*Goal of the exercise*
Search the records for the string "opaque" and copy every line where it turns up.

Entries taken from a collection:
--- START ---

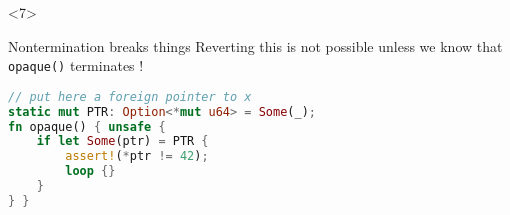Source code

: \begin{frame}[fragile, t]
\begin{onlyenv}
\begin{block}{}
        \end{block}
    \end{onlyenv}

    \begin{onlyenv}<7>
        \begin{block}{Nontermination breaks things}
            \footnotesize Reverting this is not possible unless we know that \texttt{opaque()} terminates !
            \begin{lstlisting}[language=rust, basicstyle=\ttfamily\scriptsize]
// put here a foreign pointer to x
static mut PTR: Option<*mut u64> = Some(_);
fn opaque() { unsafe {
    if let Some(ptr) = PTR {
        assert!(*ptr != 42);
        loop {}
    }
} }
            \end{lstlisting}
        \end{block}
    \end{onlyenv}
\end{frame}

--- END ---

*Answer to this task*
            \footnotesize Reverting this is not possible unless we know that \texttt{opaque()} terminates !
fn opaque() { unsafe {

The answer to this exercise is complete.